- [EXERCISE DETAILS] Report all lines in the records that hold the string "subimages".

Items from a dataset

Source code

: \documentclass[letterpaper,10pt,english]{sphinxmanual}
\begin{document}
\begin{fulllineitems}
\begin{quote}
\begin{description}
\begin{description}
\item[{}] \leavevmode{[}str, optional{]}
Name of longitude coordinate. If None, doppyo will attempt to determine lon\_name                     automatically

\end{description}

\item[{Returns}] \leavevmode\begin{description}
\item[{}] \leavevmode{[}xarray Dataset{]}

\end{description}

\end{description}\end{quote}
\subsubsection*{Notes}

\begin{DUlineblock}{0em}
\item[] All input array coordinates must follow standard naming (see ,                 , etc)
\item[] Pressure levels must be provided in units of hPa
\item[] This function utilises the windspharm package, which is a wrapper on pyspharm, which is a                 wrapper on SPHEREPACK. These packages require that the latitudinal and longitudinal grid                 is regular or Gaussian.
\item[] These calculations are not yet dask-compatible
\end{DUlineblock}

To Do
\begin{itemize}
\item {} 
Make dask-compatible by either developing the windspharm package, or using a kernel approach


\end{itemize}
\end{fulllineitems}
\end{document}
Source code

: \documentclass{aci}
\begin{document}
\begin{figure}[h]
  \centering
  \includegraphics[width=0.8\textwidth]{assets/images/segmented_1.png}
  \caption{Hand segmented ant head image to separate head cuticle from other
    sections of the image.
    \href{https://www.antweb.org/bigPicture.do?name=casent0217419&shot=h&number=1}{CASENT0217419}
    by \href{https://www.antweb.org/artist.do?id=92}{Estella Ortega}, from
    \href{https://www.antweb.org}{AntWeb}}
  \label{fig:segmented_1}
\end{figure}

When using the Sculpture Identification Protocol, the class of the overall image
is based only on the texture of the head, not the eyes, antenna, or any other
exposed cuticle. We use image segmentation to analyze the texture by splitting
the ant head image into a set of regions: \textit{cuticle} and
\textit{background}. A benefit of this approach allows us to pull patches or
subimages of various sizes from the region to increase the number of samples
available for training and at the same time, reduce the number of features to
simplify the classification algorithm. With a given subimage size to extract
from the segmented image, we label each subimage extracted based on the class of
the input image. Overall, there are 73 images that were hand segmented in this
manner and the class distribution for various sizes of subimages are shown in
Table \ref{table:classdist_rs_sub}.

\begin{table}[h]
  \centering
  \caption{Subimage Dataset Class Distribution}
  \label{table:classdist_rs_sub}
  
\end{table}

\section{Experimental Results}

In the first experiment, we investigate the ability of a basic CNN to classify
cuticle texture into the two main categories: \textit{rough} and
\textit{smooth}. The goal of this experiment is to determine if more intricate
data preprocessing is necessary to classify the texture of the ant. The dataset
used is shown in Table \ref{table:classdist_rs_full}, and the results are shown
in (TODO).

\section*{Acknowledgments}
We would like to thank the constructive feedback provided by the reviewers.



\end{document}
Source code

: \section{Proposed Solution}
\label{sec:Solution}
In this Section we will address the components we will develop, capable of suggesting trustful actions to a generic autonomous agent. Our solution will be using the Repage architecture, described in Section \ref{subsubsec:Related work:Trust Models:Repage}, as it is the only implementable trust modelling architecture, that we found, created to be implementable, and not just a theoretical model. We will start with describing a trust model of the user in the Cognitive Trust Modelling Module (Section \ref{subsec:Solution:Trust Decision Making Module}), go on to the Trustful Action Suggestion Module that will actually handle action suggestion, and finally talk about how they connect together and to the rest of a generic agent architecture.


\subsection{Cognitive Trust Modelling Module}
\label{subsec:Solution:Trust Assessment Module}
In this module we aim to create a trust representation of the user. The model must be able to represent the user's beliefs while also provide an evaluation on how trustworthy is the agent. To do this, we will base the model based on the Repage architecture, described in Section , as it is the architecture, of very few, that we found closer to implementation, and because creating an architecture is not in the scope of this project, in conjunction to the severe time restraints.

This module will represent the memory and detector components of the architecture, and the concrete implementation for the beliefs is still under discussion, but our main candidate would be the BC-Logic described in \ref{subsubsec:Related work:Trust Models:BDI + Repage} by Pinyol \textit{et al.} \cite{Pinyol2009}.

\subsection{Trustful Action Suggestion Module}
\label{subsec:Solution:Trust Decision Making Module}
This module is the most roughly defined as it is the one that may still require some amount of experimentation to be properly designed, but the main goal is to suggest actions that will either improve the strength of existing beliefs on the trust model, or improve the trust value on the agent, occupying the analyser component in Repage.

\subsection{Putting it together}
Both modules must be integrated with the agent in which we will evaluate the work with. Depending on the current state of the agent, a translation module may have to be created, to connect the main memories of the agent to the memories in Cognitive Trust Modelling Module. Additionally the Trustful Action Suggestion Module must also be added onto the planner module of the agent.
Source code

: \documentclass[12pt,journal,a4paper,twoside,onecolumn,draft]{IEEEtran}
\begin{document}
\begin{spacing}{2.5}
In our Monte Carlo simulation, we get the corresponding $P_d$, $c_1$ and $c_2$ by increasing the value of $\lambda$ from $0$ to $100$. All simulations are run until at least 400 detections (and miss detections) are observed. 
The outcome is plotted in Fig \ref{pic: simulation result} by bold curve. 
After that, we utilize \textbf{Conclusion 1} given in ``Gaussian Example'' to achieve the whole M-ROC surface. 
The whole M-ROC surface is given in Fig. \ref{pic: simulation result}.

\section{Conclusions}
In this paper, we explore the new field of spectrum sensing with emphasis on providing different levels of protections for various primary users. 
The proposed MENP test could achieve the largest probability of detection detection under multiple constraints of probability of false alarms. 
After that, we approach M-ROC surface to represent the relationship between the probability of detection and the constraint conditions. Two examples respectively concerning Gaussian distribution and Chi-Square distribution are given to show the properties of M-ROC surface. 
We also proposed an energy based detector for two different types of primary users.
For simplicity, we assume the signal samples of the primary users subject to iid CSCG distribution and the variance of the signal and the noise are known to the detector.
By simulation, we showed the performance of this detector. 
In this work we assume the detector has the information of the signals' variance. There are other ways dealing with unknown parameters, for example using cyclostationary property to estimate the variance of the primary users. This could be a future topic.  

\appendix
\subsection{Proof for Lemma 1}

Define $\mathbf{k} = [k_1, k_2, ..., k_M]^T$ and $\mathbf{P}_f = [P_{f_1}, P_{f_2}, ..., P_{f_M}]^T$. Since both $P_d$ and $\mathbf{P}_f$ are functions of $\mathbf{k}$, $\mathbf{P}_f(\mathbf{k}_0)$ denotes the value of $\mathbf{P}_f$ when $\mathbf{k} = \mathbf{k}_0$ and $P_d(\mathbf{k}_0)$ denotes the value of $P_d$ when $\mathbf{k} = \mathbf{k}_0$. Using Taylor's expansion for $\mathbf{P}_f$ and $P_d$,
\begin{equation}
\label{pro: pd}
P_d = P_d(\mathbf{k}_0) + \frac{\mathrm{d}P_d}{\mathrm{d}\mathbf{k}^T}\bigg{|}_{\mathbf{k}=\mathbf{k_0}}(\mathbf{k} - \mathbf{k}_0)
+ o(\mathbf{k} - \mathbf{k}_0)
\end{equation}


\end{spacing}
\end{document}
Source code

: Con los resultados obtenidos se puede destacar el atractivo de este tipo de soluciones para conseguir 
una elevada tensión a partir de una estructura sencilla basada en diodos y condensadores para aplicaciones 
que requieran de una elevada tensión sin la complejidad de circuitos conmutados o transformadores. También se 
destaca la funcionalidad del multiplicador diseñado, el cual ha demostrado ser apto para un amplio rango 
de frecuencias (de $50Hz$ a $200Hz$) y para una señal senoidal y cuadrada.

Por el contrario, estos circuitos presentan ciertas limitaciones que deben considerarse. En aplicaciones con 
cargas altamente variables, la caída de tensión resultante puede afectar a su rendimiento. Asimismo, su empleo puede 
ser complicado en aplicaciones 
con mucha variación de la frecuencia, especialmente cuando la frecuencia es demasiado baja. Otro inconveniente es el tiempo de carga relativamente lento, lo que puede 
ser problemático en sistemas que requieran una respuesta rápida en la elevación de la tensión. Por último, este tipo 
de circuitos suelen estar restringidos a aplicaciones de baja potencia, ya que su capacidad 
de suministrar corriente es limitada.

- [RESULT OF THIS EXERCISE]
subimages of various sizes from the region to increase the number of samples
manner and the class distribution for various sizes of subimages are shown in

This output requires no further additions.